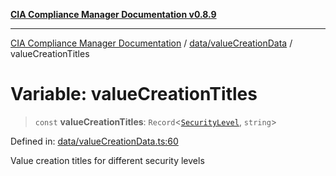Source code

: [**CIA Compliance Manager Documentation v0.8.9**](../../../README.md)

***

[CIA Compliance Manager Documentation](../../../modules.md) / [data/valueCreationData](../README.md) / valueCreationTitles

# Variable: valueCreationTitles

> `const` **valueCreationTitles**: `Record`\<[`SecurityLevel`](../../../types/cia/type-aliases/SecurityLevel.md), `string`\>

Defined in: [data/valueCreationData.ts:60](https://github.com/Hack23/cia-compliance-manager/blob/e1ae27dd41c4ccea8a13cdec993022242a97dce3/src/data/valueCreationData.ts#L60)

Value creation titles for different security levels
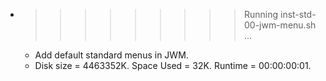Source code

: * >>>>>>>>> Running inst-std-00-jwm-menu.sh ...
  * Add default standard menus in JWM.
  * Disk size = 4463352K. Space Used = 32K. Runtime = 00:00:00:01.
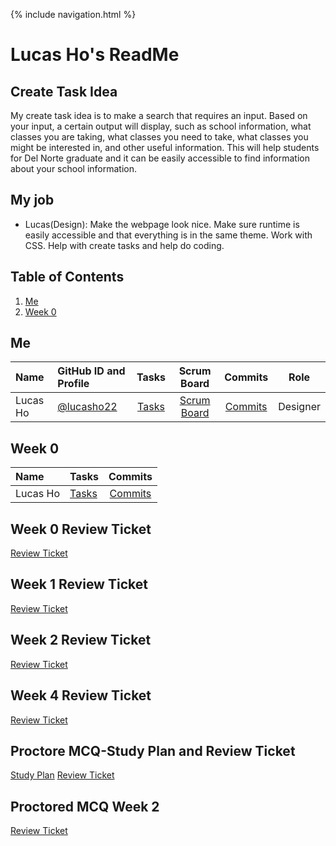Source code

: {%  include navigation.html %}

# Lucas Ho's ReadMe
## Create Task Idea
My create task idea is to make a search that requires an input. Based on your input, a certain output will display, such as school information, what classes you are taking, what classes you need to take, what classes you might be interested in, and other useful information. This will help students for Del Norte graduate and it can be easily accessible to find information about your school information.

## My job
* Lucas(Design): Make the webpage look nice. Make sure runtime is easily accessible and that everything is in the same theme. Work with CSS. Help with create tasks and help do coding.

## Table of Contents
1. [Me](https://github.com/lucasho22/flask_portfolio/blob/main/README.md#me)
2. [Week 0](https://github.com/lucasho22/flask_portfolio/blob/main/README.md#week-0)


## Me
| Name | GitHub ID and Profile | Tasks | Scrum Board | Commits | Role | 
|:-----|:----------------------|:-----:|:-----------:|:-------:|:-------:|
| Lucas Ho | [@lucasho22](https://github.com/lucasho22) | [Tasks](https://github.com/jacksongolding/Nut-Team/issues/assigned/lucasho22) |[Scrum Board](https://github.com/lucasho22/flask_portfolio/projects/1?add_cards_query=is%3Aopen) |[Commits](https://github.com/jacksongolding/Nut-Team/commits?author=lucasho22) | Designer

## Week 0
| Name | Tasks | Commits |
|:-----|:----------------------|:-----:|
| Lucas Ho | [Tasks](https://github.com/lucasho22/flask_portfolio/issues/1) | [Commits](https://github.com/lucasho22/flask_portfolio/issues/2)

## Week 0 Review Ticket
[Review Ticket](https://github.com/lucasho22/flask_portfolio/issues/4)

## Week 1 Review Ticket
[Review Ticket](https://github.com/lucasho22/flask_portfolio/issues/6)

## Week 2 Review Ticket
[Review Ticket](https://github.com/lucasho22/flask_portfolio/issues/9)

## Week 4 Review Ticket
[Review Ticket](https://github.com/lucasho22/flask_portfolio/issues/13)

## Proctore MCQ-Study Plan and Review Ticket
[Study Plan](https://github.com/lucasho22/flask_portfolio/issues/14)
[Review Ticket](https://github.com/lucasho22/flask_portfolio/issues/15)

## Proctored MCQ Week 2
[Review Ticket](https://github.com/lucasho22/flask_portfolio/issues/16)
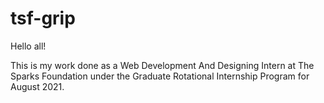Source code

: # tsf-grip

Hello all!

This is my work done as a Web Development And Designing Intern at The Sparks Foundation under the Graduate Rotational Internship Program for August 2021.
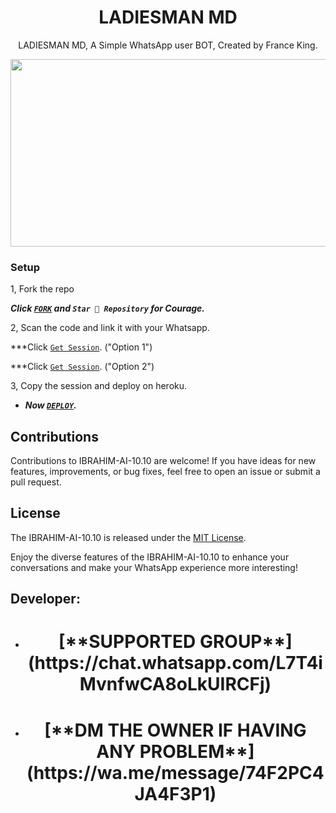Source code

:  <h1 align="center"> LADIESMAN MD </h1>
<p align="center"> LADIESMAN MD, A Simple WhatsApp user BOT, Created by France King.
</p>



<img src="https://telegra.ph/file/b8b4422323bbec301a8bd.jpg" width="700" height="300"/>



### Setup

1, Fork the repo

   ***Click [`FORK`](https://github.com/ibrahimaitech/IBRAHIM-AI-10.10/tree/main) and `Star 👑 Repository` for Courage.***
  


2, Scan the code and link it with your Whatsapp.


  ***Click [`Get Session`](https://ibrahim-tech-1-4a7321f212d3.herokuapp.com/). ("Option 1")
  
  
  ***Click [`Get Session`](https://ibrahim-tech-qr-1-2-1.onrender.com/). ("Option 2")


   
3, Copy the session and deploy on heroku.  

   
 - ***Now [`DEPLOY`](https://dashboard.heroku.com/new?template=https://github.com/ibrahimaitech/IBRAHIM-AI-10.10).***


## Contributions

Contributions to IBRAHIM-AI-10.10 are welcome! If you have ideas for new features, improvements, or bug fixes, feel free to open an issue or submit a pull request.

## License

The IBRAHIM-AI-10.10 is released under the [MIT License](https://opensource.org/licenses/MIT).

Enjoy the diverse features of the IBRAHIM-AI-10.10  to enhance your conversations and make your WhatsApp experience more interesting!

## Developer:

- <h1 align="center"> [**SUPPORTED GROUP**](https://chat.whatsapp.com/L7T4iMvnfwCA8oLkUIRCFj)
- <h1 align="center"> [**DM THE OWNER IF HAVING ANY PROBLEM**](https://wa.me/message/74F2PC4JA4F3P1)

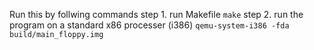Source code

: Run this by follwing commands
step 1. run Makefile
`make`
step 2. run the program on a standard x86 processer (i386)
`qemu-system-i386 -fda build/main_floppy.img`
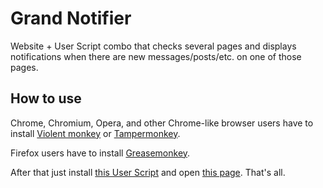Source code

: # Grand Notifier
Website + User Script combo that checks several pages and displays notifications when there are new messages/posts/etc. on one of those pages.
## How to use
Chrome, Chromium, Opera, and other Chrome-like browser users have to install [Violent monkey](https://chrome.google.com/webstore/detail/violent-monkey/jinjaccalgkegednnccohejagnlnfdag) or [Tampermonkey](https://chrome.google.com/webstore/detail/tampermonkey/dhdgffkkebhmkfjojejmpbldmpobfkfo?hl=pl).

Firefox users have to install [Greasemonkey](https://addons.mozilla.org/pl/firefox/addon/greasemonkey/).

After that just install [this User Script](https://tithen-firion.github.io/grand-notifier/javascripts/grand-notifier.user.js) and open [this page](https://tithen-firion.github.io/grand-notifier/). That's all.
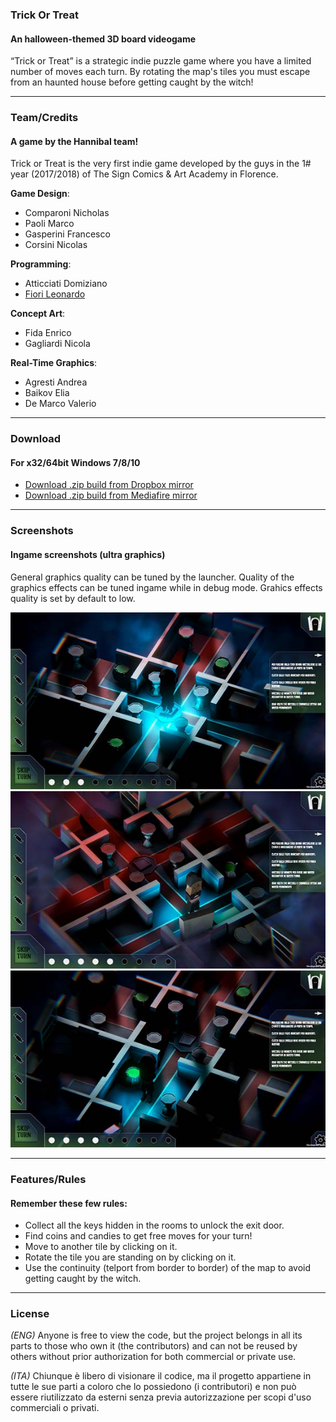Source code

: ### Trick Or Treat
#### An halloween-themed 3D board videogame

“Trick or Treat” is a strategic indie puzzle game where you have a limited number of moves each turn. By rotating the map's tiles you must escape from an haunted house before getting caught by the witch!

---

### Team/Credits
#### A game by the Hannibal team!

Trick or Treat is the very first indie game developed by the guys in the 1# year (2017/2018) of The Sign Comics & Art Academy in Florence.

**Game Design**:
- Comparoni Nicholas
- Paoli Marco
- Gasperini Francesco
- Corsini Nicolas

**Programming**:
- Atticciati Domiziano
- [Fiori Leonardo](https://www.fiorileonardo.com)

**Concept Art**:
- Fida Enrico
- Gagliardi Nicola

**Real-Time Graphics**:
- Agresti Andrea
- Baikov Elia
- De Marco Valerio

---

### Download
#### For x32/64bit Windows 7/8/10

- [Download .zip build from Dropbox mirror](https://www.dropbox.com/s/mr01760c4xdvymu/TrickOrTreat.zip?dl=1)
- [Download .zip build from Mediafire mirror](http://www.mediafire.com/file/ptbej3loxth4775/TrickOrTreat.zip)

---

### Screenshots
#### Ingame screenshots (ultra graphics)

General graphics quality can be tuned by the launcher.
Quality of the graphics effects can be tuned ingame while in debug mode.
Grahics effects quality is set by default to low.

![](https://raw.githubusercontent.com/Leonardo-Fiori/trickortreat/master/docs/images/Screenshot%20(2).jpg) ![](https://raw.githubusercontent.com/Leonardo-Fiori/trickortreat/master/docs/images/Screenshot%20(3).jpg)![](https://raw.githubusercontent.com/Leonardo-Fiori/trickortreat/master/docs/images/Screenshot%20(1).jpg)

---

### Features/Rules
#### Remember these few rules:
- Collect all the keys hidden in the rooms to unlock the exit door.
- Find coins and candies to get free moves for your turn!
- Move to another tile by clicking on it.
- Rotate the tile you are standing on by clicking on it.
- Use the continuity (telport from border to border) of the map to avoid getting caught by the witch.

---

### License

*(ENG)* Anyone is free to view the code, but the project belongs in all its parts to those who own it (the contributors) and can not be reused by others without prior authorization for both commercial or private use.

*(ITA)* Chiunque è libero di visionare il codice, ma il progetto appartiene in tutte le sue parti a coloro che lo possiedono (i contributori) e non può essere riutilizzato da esterni senza previa autorizzazione per scopi d'uso commerciali o privati.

▸ Task objective: Within this listing, how many lines hold "step"? Give the number alone.

▸ Answer for this exercise: 2